Die aanpak staat in tegenstelling tot een beroep doen op speculaties of magischreligieuze verklaringen om een verklaring te vinden van hoe de wereld in elkaar zit. In dat geval worden de oorzaken van bepaalde gebeurtenissen toegeschreven aan bepaalde krachten en machten buiten de mens, of schuiven we bepaalde verklaringen naar voren zonder die aan een kritisch onderzoek te onderwerpen zoals in het geval van geloofskennis. Wetenschappelijke kennis daarentegen geeft aanleiding tot de Entzauberung der Welt (‘onttovering van het wereldbeeld’, een begrip van Max Weber) om de simpele reden dat de verklaring van de werkelijkheid soms door zeer eenvoudige wetten en vaststellingen kan worden beschreven.
Die onttovering van de wereld wordt door sociologen na Weber gebruikt om onze moderne industriële en geseculariseerde wereld te omschrijven, waarin wetenschappelijke verklaringen een rationalisering van het wereldbeeld tot gevolg hebben en een afnemend belang van het geloof veronderstellen. Het heelal is niet langer door een goddelijke instantie geschapen, maar een mechanisch systeem dat beweegt volgens verklaarbare wetmatigheden en processen. Dat duidt op de mechanisering van het westerse wereldbeeld (Dijksterhuis, 1950). Wetenschappelijke verklaringen gaan uit van een onderzoek naar de werkelijkheid en proberen eenvoudige en rationele verklaringen te vinden voor wat zich afspeelt in de (sociale) werkelijkheid rondom ons.
Hierbij wordt vaak de law of parsimony (het ‘economiebeginsel’) gehanteerd, ook wel Occam’s razor genoemd. Dat principe houdt in dat een wetenschappelijke verklaring zo simpel mogelijk moet worden geformuleerd, zodat we niet nodeloos complexe verklaringen of vage entiteiten (een geest, een spook, een heilige, een geheimzinnige kracht…) ontwikkelen om bepaalde verschijnselen te verklaren.
Wetenschap streeft naar kennis van de waarheid over de feiten. Maar naast waarheid kunnen ook andere elementen geldigheid hebben om ons gedrag te verantwoorden, namelijk juistheid en/of waarachtigheid.
Habermas’ theorie van het communicatieve handelen (1981) verschaft een schema voor de analyse van de geldigheid van uitspraken van mensen. Als we iets beweren, kunnen die uitspraken betrekking hebben op objectieve zaken (de waarheid van feiten), op sociale of ethische kwesties (de juistheid van normen) en op subjectieve uitingen (de waarachtigheid van uitingen):
waarheid: een uitspraak is waar als ze klopt met de feiten, als de uitspraak kan geverifieerd worden aan de hand van een overeenstemming met objectieve waarneembare feiten (feitelijke overeenstemming).
juistheid: een uitspraak is juist als ze overeenstemt met de in de sociale context geldende normen en waarden (ethische overeenstemming).
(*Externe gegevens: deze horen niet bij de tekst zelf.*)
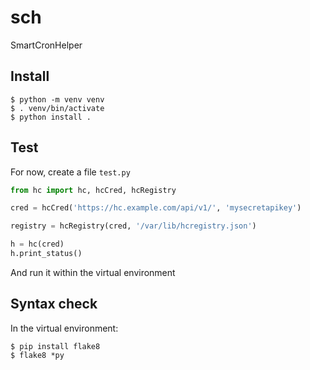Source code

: # sch

SmartCronHelper

## Install
``` console
$ python -m venv venv
$ . venv/bin/activate
$ python install .
```

## Test
For now, create a file `test.py`
``` python
from hc import hc, hcCred, hcRegistry

cred = hcCred('https://hc.example.com/api/v1/', 'mysecretapikey')

registry = hcRegistry(cred, '/var/lib/hcregistry.json')

h = hc(cred)
h.print_status()
```

And run it within the virtual environment

## Syntax check
In the virtual environment:
``` console
$ pip install flake8
$ flake8 *py
```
waarachtigheid: een uitspraak is waarachtig als ze in overeenstemming is met de innerlijke ingesteldheid van diegene die de uitspraak doet (subjectieve overeenstemming).
Tot hiertoe is de wetenschappelijke methode de meest succesvolle methode gebleken om ten eerste tot ware kennis te komen en ten tweede om op een betrouwbare manier tot actie te komen in de wereld rondom ons. Onze vooruitgang is grotendeels gebaseerd op het succes van de wetenschappelijke methode en het hanteren van een rationele denkstijl. In de sociologie wordt die wetenschappelijke methode gehanteerd om tot betrouwbare kennis te komen.